You may remember my previous articles on predicates, which are often used to filter collections into collections with less elements. In fact this filter operator is the third standard operator that complements Map and Fold in most functional languages.

Eclipse template

Since Map and Fold are quite common it makes sense to create Eclipse templates for them, e.g. for Map:

Getting closer to map and fold in Java

Map and Fold are constructs that expect a function as a parameter, and in Java the only way to pass a method is to wrap it into a interface.

In Apache Commons Collections, two interfaces are particularly interesting for our needs: Transformer, with one method transform(T):T, and Closure, with one single method execute(T):void. The class CollectionUtils offers the method collect(Iterator, Transformer) which is basically a poor-man Map operator for Java collections, and the method forAllDo() that can emulate the Fold operator using closures.

With Google Guava the class Iterables offers the static method transform(Iterable, Function) which is basically the Map operator.

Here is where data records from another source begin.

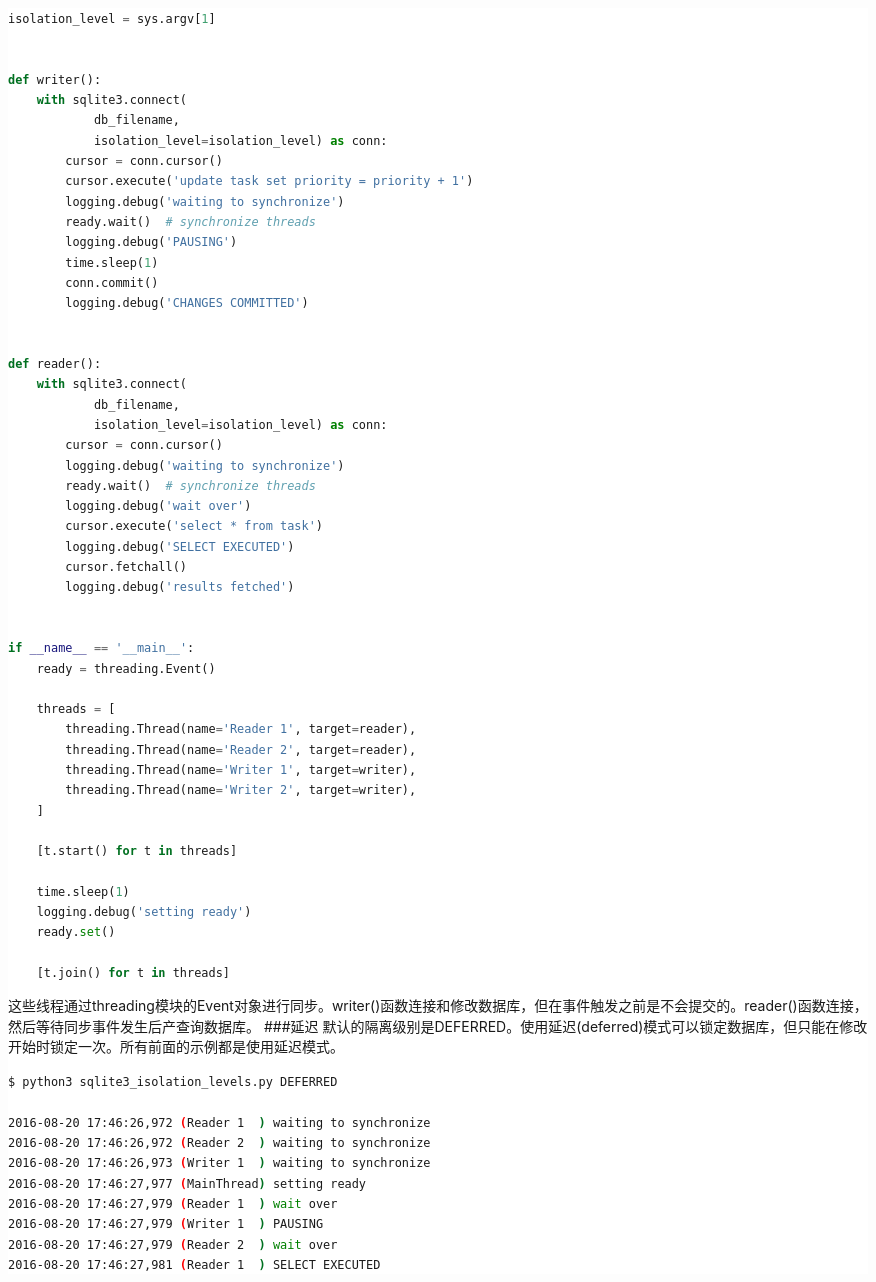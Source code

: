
 ```python
isolation_level = sys.argv[1]


def writer():
    with sqlite3.connect(
            db_filename,
            isolation_level=isolation_level) as conn:
        cursor = conn.cursor()
        cursor.execute('update task set priority = priority + 1')
        logging.debug('waiting to synchronize')
        ready.wait()  # synchronize threads
        logging.debug('PAUSING')
        time.sleep(1)
        conn.commit()
        logging.debug('CHANGES COMMITTED')


def reader():
    with sqlite3.connect(
            db_filename,
            isolation_level=isolation_level) as conn:
        cursor = conn.cursor()
        logging.debug('waiting to synchronize')
        ready.wait()  # synchronize threads
        logging.debug('wait over')
        cursor.execute('select * from task')
        logging.debug('SELECT EXECUTED')
        cursor.fetchall()
        logging.debug('results fetched')


if __name__ == '__main__':
    ready = threading.Event()

    threads = [
        threading.Thread(name='Reader 1', target=reader),
        threading.Thread(name='Reader 2', target=reader),
        threading.Thread(name='Writer 1', target=writer),
        threading.Thread(name='Writer 2', target=writer),
    ]

    [t.start() for t in threads]

    time.sleep(1)
    logging.debug('setting ready')
    ready.set()

    [t.join() for t in threads]
```
这些线程通过threading模块的Event对象进行同步。writer()函数连接和修改数据库，但在事件触发之前是不会提交的。reader()函数连接，然后等待同步事件发生后产查询数据库。
###延迟
默认的隔离级别是DEFERRED。使用延迟(deferred)模式可以锁定数据库，但只能在修改开始时锁定一次。所有前面的示例都是使用延迟模式。
```bash
$ python3 sqlite3_isolation_levels.py DEFERRED

2016-08-20 17:46:26,972 (Reader 1  ) waiting to synchronize
2016-08-20 17:46:26,972 (Reader 2  ) waiting to synchronize
2016-08-20 17:46:26,973 (Writer 1  ) waiting to synchronize
2016-08-20 17:46:27,977 (MainThread) setting ready
2016-08-20 17:46:27,979 (Reader 1  ) wait over
2016-08-20 17:46:27,979 (Writer 1  ) PAUSING
2016-08-20 17:46:27,979 (Reader 2  ) wait over
2016-08-20 17:46:27,981 (Reader 1  ) SELECT EXECUTED
```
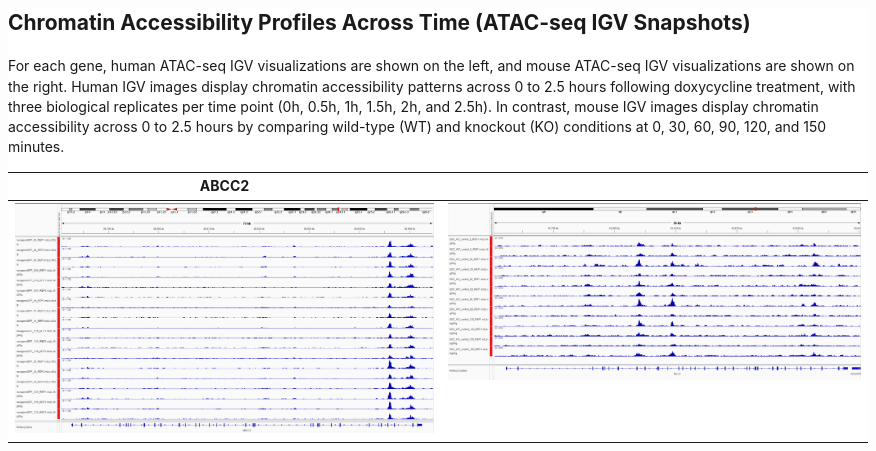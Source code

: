 ## Chromatin Accessibility Profiles Across Time (ATAC-seq IGV Snapshots)

For each gene, human ATAC-seq IGV visualizations are shown on the left,
and mouse ATAC-seq IGV visualizations are shown on the right. Human IGV
images display chromatin accessibility patterns across 0 to 2.5 hours
following doxycycline treatment, with three biological replicates per
time point (0h, 0.5h, 1h, 1.5h, 2h, and 2.5h). In contrast, mouse IGV
images display chromatin accessibility across 0 to 2.5 hours by
comparing wild-type (WT) and knockout (KO) conditions at 0, 30, 60, 90,
120, and 150 minutes.

| ABCC2                                                     |                                                           |
|-----------------------------------------------------------|-----------------------------------------------------------|
| ![](ATAC_SEQ_Mouse_and_Human_IGV/human_atacseq_ABCC2.png) | ![](ATAC_SEQ_Mouse_and_Human_IGV/mouse_atacseq_ABCC2.png) |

List<Double> exVat = Arrays.asList(new Double[] { 99., 127., 35. });
 Iterable<Double> incVat = Iterables.transform(exVat, new Function<Double, Double>() {
   public Double apply(Double exVat) {
     return exVat * (1.196);
   }
 });
 System.out.println(incVat); //print [118.404, 151.892, 41.86]

A similar transform() method is also available on the classes Lists for Lists and Maps for Maps.

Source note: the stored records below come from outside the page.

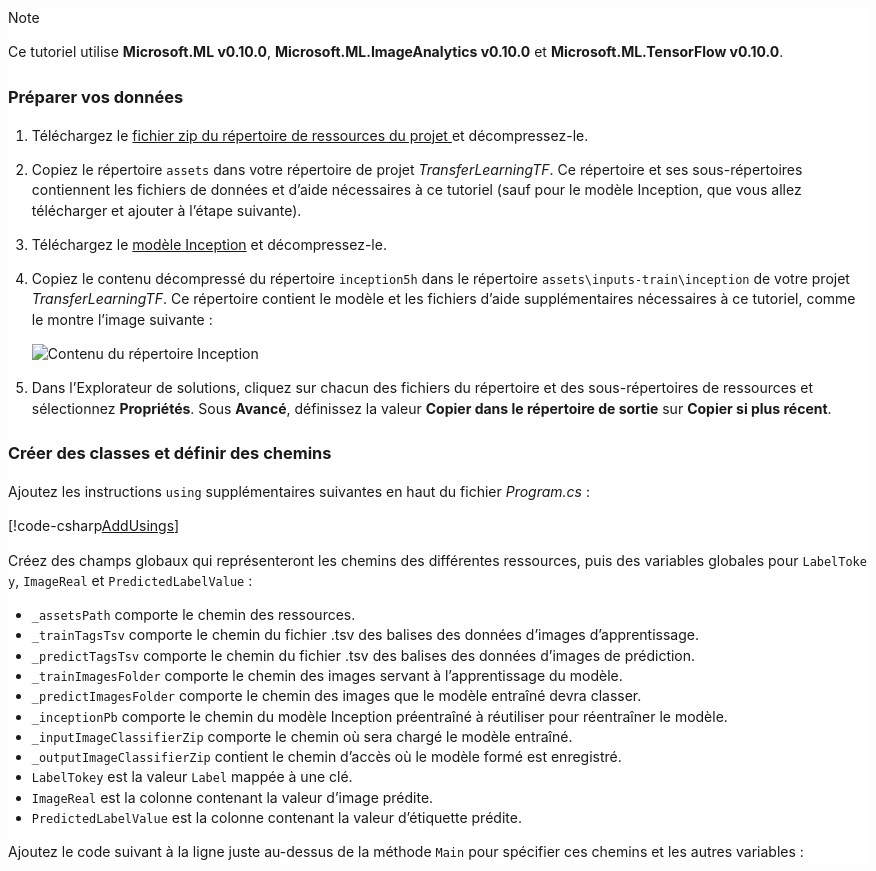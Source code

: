   > [!NOTE]
  > Ce tutoriel utilise **Microsoft.ML v0.10.0**, **Microsoft.ML.ImageAnalytics v0.10.0** et **Microsoft.ML.TensorFlow v0.10.0**.

### <a name="prepare-your-data"></a>Préparer vos données

1. Téléchargez le [fichier zip du répertoire de ressources du projet ](https://download.microsoft.com/download/0/E/5/0E5E0136-21CE-4C66-AC18-9917DED8A4AD/image-classifier-assets.zip) et décompressez-le.

2. Copiez le répertoire `assets` dans votre répertoire de projet *TransferLearningTF*. Ce répertoire et ses sous-répertoires contiennent les fichiers de données et d’aide nécessaires à ce tutoriel (sauf pour le modèle Inception, que vous allez télécharger et ajouter à l’étape suivante).

3. Téléchargez le [modèle Inception](https://storage.googleapis.com/download.tensorflow.org/models/inception5h.zip) et décompressez-le.

4. Copiez le contenu décompressé du répertoire `inception5h` dans le répertoire `assets\inputs-train\inception` de votre projet *TransferLearningTF*. Ce répertoire contient le modèle et les fichiers d’aide supplémentaires nécessaires à ce tutoriel, comme le montre l’image suivante :

   ![Contenu du répertoire Inception](./media/image-classification/inception-files.png)

5. Dans l’Explorateur de solutions, cliquez sur chacun des fichiers du répertoire et des sous-répertoires de ressources et sélectionnez **Propriétés**. Sous **Avancé**, définissez la valeur **Copier dans le répertoire de sortie** sur **Copier si plus récent**.

### <a name="create-classes-and-define-paths"></a>Créer des classes et définir des chemins

Ajoutez les instructions `using` supplémentaires suivantes en haut du fichier *Program.cs* :

[!code-csharp[AddUsings](../../../samples/machine-learning/tutorials/TransferLearningTF/Program.cs#AddUsings)]

Créez des champs globaux qui représenteront les chemins des différentes ressources, puis des variables globales pour `LabelTokey`, `ImageReal` et `PredictedLabelValue` :

* `_assetsPath` comporte le chemin des ressources.
* `_trainTagsTsv` comporte le chemin du fichier .tsv des balises des données d’images d’apprentissage.
* `_predictTagsTsv` comporte le chemin du fichier .tsv des balises des données d’images de prédiction.
* `_trainImagesFolder` comporte le chemin des images servant à l’apprentissage du modèle.
* `_predictImagesFolder` comporte le chemin des images que le modèle entraîné devra classer.
* `_inceptionPb` comporte le chemin du modèle Inception préentraîné à réutiliser pour réentraîner le modèle.
* `_inputImageClassifierZip` comporte le chemin où sera chargé le modèle entraîné.
* `_outputImageClassifierZip` contient le chemin d’accès où le modèle formé est enregistré.
* `LabelTokey` est la valeur `Label` mappée à une clé.
* `ImageReal` est la colonne contenant la valeur d’image prédite.
* `PredictedLabelValue` est la colonne contenant la valeur d’étiquette prédite.

Ajoutez le code suivant à la ligne juste au-dessus de la méthode `Main` pour spécifier ces chemins et les autres variables :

To emulate the Fold operator in Java, you can use a Closure interface, e.g. the Closure interface in Apache Commons Collection, with one single method with only one parameter, so you must keep the current -mutable- state internally, just like ‘+=’ does.

Unfortunately there is no Fold in Guava, though it is regularly asked for, and there even no closure-like function, but it is not hard to create your own,  for example, you can implement the grand total above with something like this:

// the closure interface with same input/output type
public interface Closure<T> {
 T execute(T value);
}

// an example of a concrete closure
public class SummingClosure implements Closure<Double> {
 private double sum = 0;

 public Double execute(Double amount) {
   sum += amount; // apply '+=' operator
   return sum; // return current accumulated value
 }
}

// the poor man Fold operator
public final static <T> T foreach(Iterable<T> list, Closure<T> closure) {
 T result = null;
 for (T t : list) {
   result = closure.execute(t);
 }
 return result;
}

@Test // example of use
public void testFold() throws Exception {
 SummingClosure closure = new SummingClosure();

 List<Double> exVat = Arrays.asList(new Double[] { 99., 127., 35. });
 Double result = foreach(exVat, closure);
 System.out.println(result); // print 261.0
}

Not only for collections: Fold over trees and other structures

The power of Map and Fold is not limited to simple collections, but can scale to any navigable structure, in particular trees and graphs.

Imagine a tree using a class Node with its children. It may be a good idea to code once the Depth-First and the Breadth-First searches (DFS & BFS) into two generic methods that accept a Closure as single parameter:

public class Node ...{
   ...
   public void dfs(Closure closure){...}
   public void bfs(Closure closure){...}
}

I have regularly used this technique in the past, and I can tell it can cut the size of your classes big time, with only one generic method instead of many similar-looking methods that would each redo their own tree traversal. More importantly, the traversal can be unit-tested on its own using a mock closure. Each closure can also be unit-tested independently, and all that just makes your life so much simpler.

A very similar idea can be realized with the Visitor pattern, and you are probably already familiar with it. I have seen many times in my code and in the code of several other teams that Visitors are well-suited to accumulate state during the traversal of the data structure. In this case the Visitor is just a special case of closure to be passed for use in the folding.

One word on Map-Reduce

You probably heard of the pattern Map-Reduce, and yes the words “Map” and “Reduce” in it refer to the same functional operators Map and Fold (aka Reduce) we’ve just seen. Even though the practical application is more sophisticated, it is easy to notice that Map is embarrassingly parallel, which helps a lot for parallel computations.